In a new study published in the June 2, 2022 online issue of nature geneticsAn international team of scientists, led by researchers at the University of California San Diego School of Medicine, has reported major advances in understanding how the combined effects of rare mutations and common genetic variation determine whether a child will develop autism.
We knew the genes for autism are complex, but we didn’t really have a picture of how the genetic inheritance of rare and common variants in families works.”

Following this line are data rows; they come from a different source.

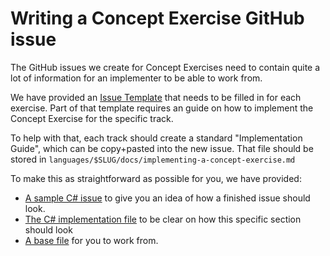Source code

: # Writing a Concept Exercise GitHub issue

The GitHub issues we create for Concept Exercises need to contain quite a lot of information for an implementer to be able to work from.

We have provided an [Issue Template](https://github.com/iHiD/v3/issues/new?assignees=&labels=type%2Fnew-exercise%2C+status%2Fhelp-wanted&template=implement-concept-exercise.md&title=%5B%3CLANG%3E%5D+Implement+new+concept+exercise%3A+%3CSLUG%3E) that needs to be filled in for each exercise. Part of that template requires an guide on how to implement the Concept Exercise for the specific track.

To help with that, each track should create a standard "Implementation Guide", which can be copy+pasted into the new issue. That file should be stored in `languages/$SLUG/docs/implementing-a-concept-exercise.md`

To make this as straightforward as possible for you, we have provided:

- [A sample C# issue](../../languages/csharp/docs/examples/new-concept-exercise-arrays.md) to give you an idea of how a finished issue should look.
- [The C# implementation file](../../languages/csharp/docs/implementing-a-concept-exercise.md) to be clear on how this specific section should look
- [A base file](./generic-how-to-implement-a-concept-exercise.md) for you to work from.
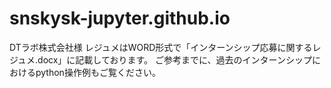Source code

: # snskysk-jupyter.github.io
DTラボ株式会社様
レジュメはWORD形式で「インターンシップ応募に関するレジュメ.docx」に記載しております。
ご参考までに、過去のインターンシップにおけるpython操作例もご覧ください。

Jonathan Spatt, PhD, senior study author, professor and chair of the Bester Molecular Genomic Center for Neuropsychiatric Diseases at UCSD School of Medicine
In the latest study, Hibernate’s team analyzed the genomes of 37,375 individuals from 11,213 families in which at least one member (a child or parent) had been diagnosed with autism spectrum disorder. The aim was to determine how the combination of genetic factors contributes to clinical risk and symptoms. The researchers looked at a variety of factors, such as again Mutations, which are new genetic changes that occur for the first time in a child; rare variants inherited from parents; and polygenic scores that determine the genetic load of common variants of small effect.
“When you combine all the key factors we can detect in the genome, the predictive value of DNA sequencing is more than double compared to when you test just one category,” Spatt said. “The potential to make genetic testing more accurate.”
Gender is another major factor affecting autism risk. Males are diagnosed with autism 4 to 1 compared to females. In the new study, the authors show that the lower prevalence of autism spectrum disorder in females is due in part to the “female protective effect” in which females have a greater tolerance to genetic risk than males. They found that the overall genetic load was greater on average in females than in males, both in children with autism and in their normally growing siblings. “Both the rare variants and polygenic scores show evidence of a ‘female protective effect,'” Spatt said, indicating that the ‘responsibility threshold’ for autism varies with sex with females having a higher threshold than males. “
The researchers also looked at the effects of genetic factors on a variety of behaviours, including social communication, repetitive behaviors, and motor coordination. They found that genetic factors influenced the severity of symptoms in children with autism and in their typically developing siblings and parents. They also found that different factors are associated with different symptoms. Rare variants and polygenic scores had an effect on social communication, but only rare variants had an effect on motor coordination.
“The severity of autism spectrum disorder symptoms is attributable to a spectrum of genetic risk,” Spatt said. “People who meet the diagnostic criteria for autism may be extreme, but these types of risk factors are present to varying degrees in all of us. We are all somewhere in a continuum.”
Finally, the authors found that different genetic factors have different patterns of gene expression in the developing brain. Genes implicated by rare variants were strongly enriched in neurons in the fetal brain. In contrast, genes implicated by common variants were more widely expressed and not significantly enriched in specific cell types. These differences in brain expression may partly explain their associations with different traits.
The authors write that the different parts of the autism spectrum are attributed to the fact that each individual has a unique set of genetic factors.